Como? Caber-nos-á encontrar resposta pela problematização constante do desafio, na discussão intensa e aprofundada do que ele implica, sem chegar ao extremo de repetir-se o erro dos que, perante o cerco de Constantinopla, teimavam em prosseguir a discussão sobre o sexo dos anjos. É, nesse âmbito, que faz todo o sentido olhar para os jovens, para aqueles que, um dia, na Praça do Rossio, em Viseu, terão dito a Sampaio da Nóvoa que estavam verdadeiramente interessados na política e até dela tinham conhecimentos insuspeitados para o então candidato - tentado a proferir-lhes discurso paternalista e moralizador sobre a importância de se entregarem aos deveres da cidadania! - mas que afirmavam a convicção de ainda não ser este o seu tempo. E essa é outra questão que a realidade nos está a sugerir: há quarenta anos, quando tínhamos a frescura da juventude, avançávamos, destemidos, para os grandes combates políticos, porque a esperança de vida nos consideraria velhos aos cinquenta, aos sessenta anos. Hoje, perante a forte possibilidade de chegarem a octogenários, os jovens têm menos pressa de se chegarem à frente do palco, dão-se tempo e espaço para viverem a intensidade dos afetos e das experiências radicais, sem descurarem a atenção para esse mundo onde, mais tarde ou mais cedo, sentirão a inevitabilidade de empunharem o testemunho.
Numa conferência, que seria possível abordar por tantos outros aspetos, pois foram múltiplas as pistas de reflexão, que Sampaio da Nóvoa deixou, talvez a maioria dos presentes tenha saído tão pessimista perante o futuro quanto para ali entrou. Mas para os que não se conformam com este impasse e continuam apostados em substitui-lo por novas formas de aproximação à Utopia, as ideias enunciadas para Projetar Portugal fizeram todo o sentido e deram alimento ao otimismo de tudo continuar a ser possível. Andamos tão poluídos com as tropelias dos Trumps do nosso espaço mediático, que nos esquecemos de quão perecíveis são. E como, em alternativa, vão-se pressentindo sinais encorajadores, ainda incapazes de se tornarem mais do que isso. Bernie Sanders, por exemplo, poderia ter subido à ribalta como cabeça-de-turco dessa irrupção do que estará para vir sob a forma de novos valores, novos costumes, novos comportamentos para com os outros, e nomeadamente para com este planeta exaurido, que tanto exige ser respeitado.

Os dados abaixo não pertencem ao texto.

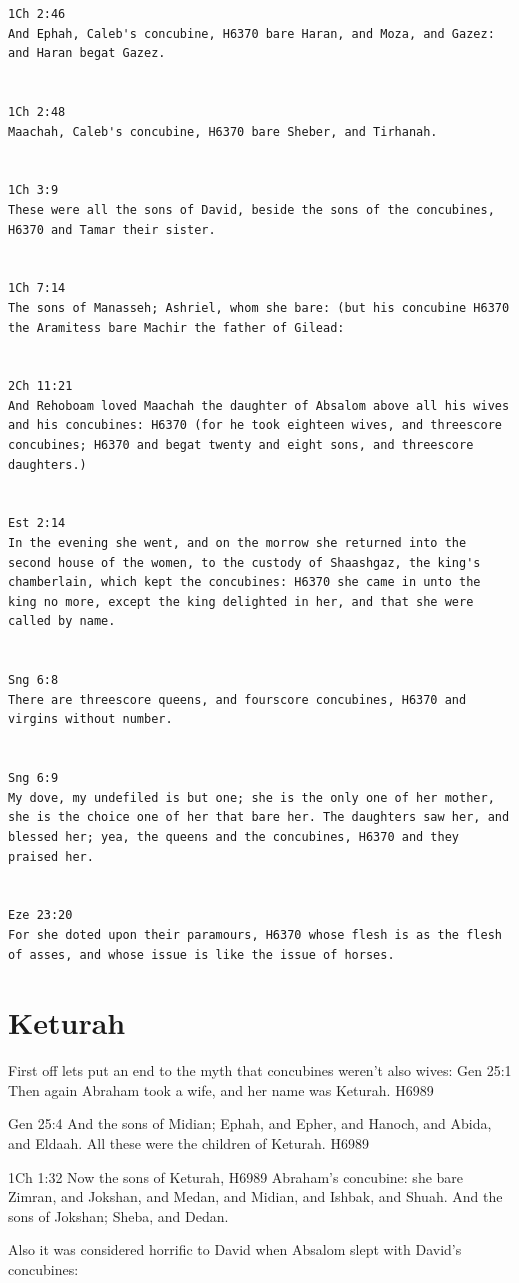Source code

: \documentclass[11pt]{article}
\begin{document}
{\begin{lstlisting}
1Ch 2:46
And Ephah, Caleb's concubine, H6370 bare Haran, and Moza, and Gazez: and Haran begat Gazez.


1Ch 2:48
Maachah, Caleb's concubine, H6370 bare Sheber, and Tirhanah.


1Ch 3:9
These were all the sons of David, beside the sons of the concubines, H6370 and Tamar their sister.


1Ch 7:14
The sons of Manasseh; Ashriel, whom she bare: (but his concubine H6370 the Aramitess bare Machir the father of Gilead:


2Ch 11:21
And Rehoboam loved Maachah the daughter of Absalom above all his wives and his concubines: H6370 (for he took eighteen wives, and threescore concubines; H6370 and begat twenty and eight sons, and threescore daughters.)


Est 2:14
In the evening she went, and on the morrow she returned into the second house of the women, to the custody of Shaashgaz, the king's chamberlain, which kept the concubines: H6370 she came in unto the king no more, except the king delighted in her, and that she were called by name.


Sng 6:8
There are threescore queens, and fourscore concubines, H6370 and virgins without number.


Sng 6:9
My dove, my undefiled is but one; she is the only one of her mother, she is the choice one of her that bare her. The daughters saw her, and blessed her; yea, the queens and the concubines, H6370 and they praised her.


Eze 23:20
For she doted upon their paramours, H6370 whose flesh is as the flesh of asses, and whose issue is like the issue of horses.
\end{lstlisting}

\section{Keturah}
First off lets put an end to the myth that concubines weren't also wives:
Gen 25:1
Then again Abraham took a wife, and her name was Keturah. H6989

Gen 25:4
And the sons of Midian; Ephah, and Epher, and Hanoch, and Abida, and Eldaah. All these were the children of Keturah. H6989

1Ch 1:32
Now the sons of Keturah, H6989 Abraham's concubine: she bare Zimran, and Jokshan, and Medan, and Midian, and Ishbak, and Shuah. And the sons of Jokshan; Sheba, and Dedan.

Also it was considered horrific to David when Absalom slept with David's concubines:

}
\end{document}
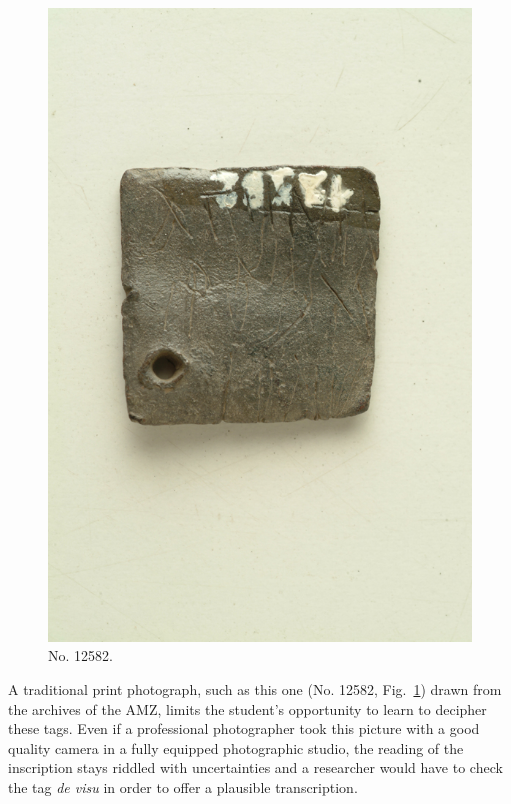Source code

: \documentclass[amsthm,ebook]{saparticle}
\begin{document}
\begin{figure}[!h]
\includegraphics[scale=0.25]{EAGLE16lameetalteaching-img002.jpg}
\caption{No. 12582.}
\label{fig:12582}
\end{figure}

A traditional print photograph, such as this one (No. 12582, Fig.~\ref{fig:12582}) drawn from the archives of the AMZ, limits the student’s
opportunity to learn to decipher these tags. Even if a professional photographer took this picture with a good quality
camera in a fully equipped photographic studio, the reading of the inscription stays riddled with uncertainties and a
researcher would have to check the tag \emph{de visu} in order to offer a plausible transcription.
\end{document}
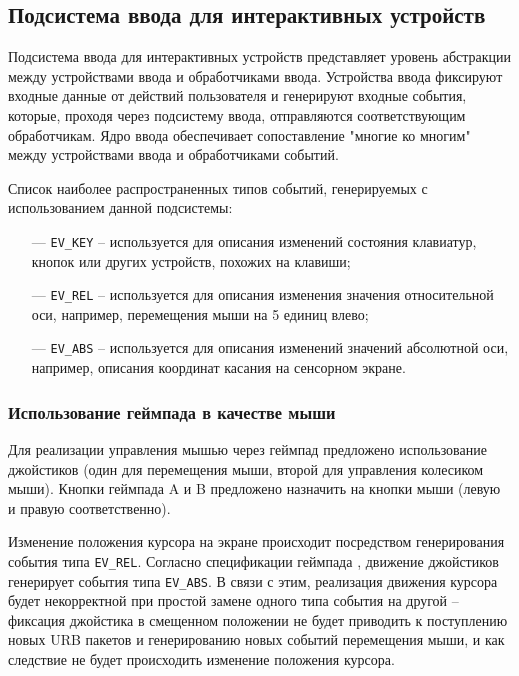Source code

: \subsection{Подсистема ввода для интерактивных устройств}

Подсистема ввода для интерактивных устройств представляет уровень абстракции между устройствами ввода и обработчиками ввода. Устройства ввода фиксируют входные данные от действий пользователя и генерируют входные события, которые, проходя через подсистему ввода, отправляются соответствующим обработчикам. Ядро ввода обеспечивает сопоставление "многие ко многим"\, между устройствами ввода и обработчиками событий.

Список наиболее распространенных типов событий, генерируемых с использованием данной подсистемы:

\begin{itemize}[leftmargin=1.6\parindent]
    \item[---] \texttt{EV\_KEY} -- используется для описания изменений состояния клавиатур, кнопок или других устройств, похожих на клавиши;
    \item[---] \texttt{EV\_REL} -- используется для описания изменения значения относительной оси, например, перемещения мыши на 5 единиц влево;
    \item[---] \texttt{EV\_ABS} -- используется для описания изменений значений абсолютной оси, например, описания координат касания на сенсорном экране.
\end{itemize}

\subsubsection{Использование геймпада в качестве мыши}

Для реализации управления мышью через геймпад предложено использование джойстиков (один для перемещения мыши, второй для управления колесиком мыши). Кнопки геймпада A и B предложено назначить на кнопки мыши (левую и правую соответственно).

Изменение положения курсора на экране происходит посредством генерирования события типа \texttt{EV\_REL}. Согласно спецификации геймпада \cite{gamepad-spec}, движение джойстиков генерирует события типа \texttt{EV\_ABS}. В связи с этим, реализация движения курсора будет некорректной при простой замене одного типа события на другой -- фиксация джойстика в смещенном положении не будет приводить к поступлению новых URB пакетов и генерированию новых событий перемещения мыши, и как следствие не будет происходить изменение положения курсора.

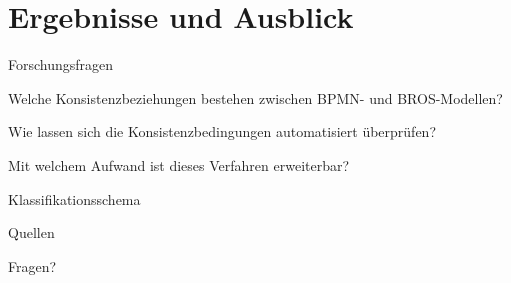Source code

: \section{Ergebnisse und Ausblick}

\begin{frame}{Forschungsfragen}
  \begin{description}[4cm]
    \item[F1] Welche Konsistenzbeziehungen bestehen zwischen BPMN- und BROS-Modellen?

    \item[F2] Wie lassen sich die Konsistenzbedingungen automatisiert überprüfen?

    \item[F3] Mit welchem Aufwand ist dieses Verfahren erweiterbar?
  \end{description}
\end{frame}

\begin{frame}{Klassifikationsschema}
  
\end{frame}

\begin{frame}[allowframebreaks]{Quellen}
  \printbibliography[heading=none]
\end{frame}

\begin{frame}[standout]
  Fragen?
\end{frame}
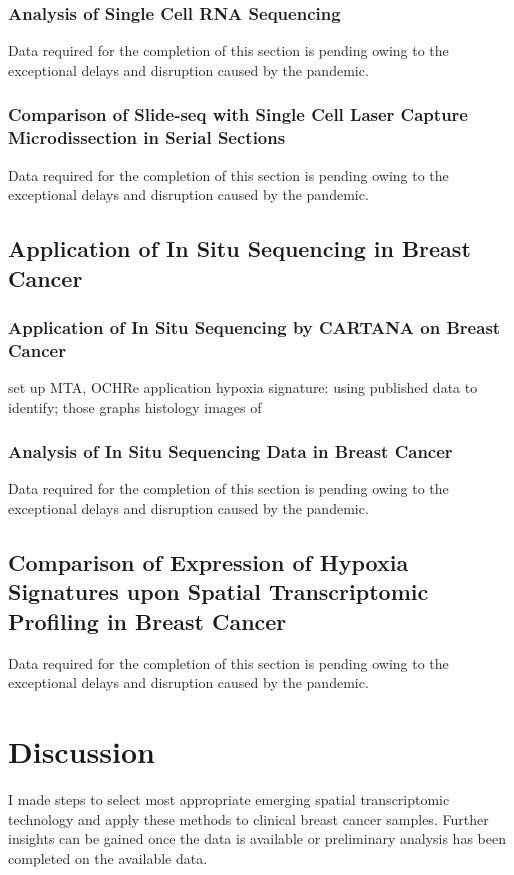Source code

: \subsubsection{Analysis of Single Cell RNA Sequencing}
Data required for the completion of this section is pending owing to the exceptional delays and disruption caused by the pandemic. 

\subsubsection{Comparison of Slide-seq with Single Cell Laser Capture Microdissection in Serial Sections}
Data required for the completion of this section is pending owing to the exceptional delays and disruption caused by the pandemic. 

\subsection{Application of In Situ Sequencing in Breast Cancer}
\subsubsection{Application of In Situ Sequencing by CARTANA on Breast Cancer}
set up MTA, OCHRe application
hypoxia signature: using published data to identify; those graphs
histology images of 

\subsubsection{Analysis of In Situ Sequencing Data in Breast Cancer}
Data required for the completion of this section is pending owing to the exceptional delays and disruption caused by the pandemic. 

\subsection{Comparison of Expression of Hypoxia Signatures upon Spatial Transcriptomic Profiling in Breast Cancer}
Data required for the completion of this section is pending owing to the exceptional delays and disruption caused by the pandemic. 

\section{Discussion}
I made steps to select most appropriate emerging spatial transcriptomic technology and apply these methods to clinical breast cancer samples. 
Further insights can be gained once the data is available or preliminary analysis has been completed on the available data.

Neste cantinho atlântico da Europa esse prenúncio do que será o futuro já se manifesta através da convergência das esquerdas. E por isso tudo está a mudar - na Economia, na atitude mais descontraída das pessoas, nas perspetivas do que poderá vir a ser o país. Talvez sirva de exemplo para que seja o punhado de areia enunciado por Borges, pondo em movimento a aparente imutabilidade deste deserto global.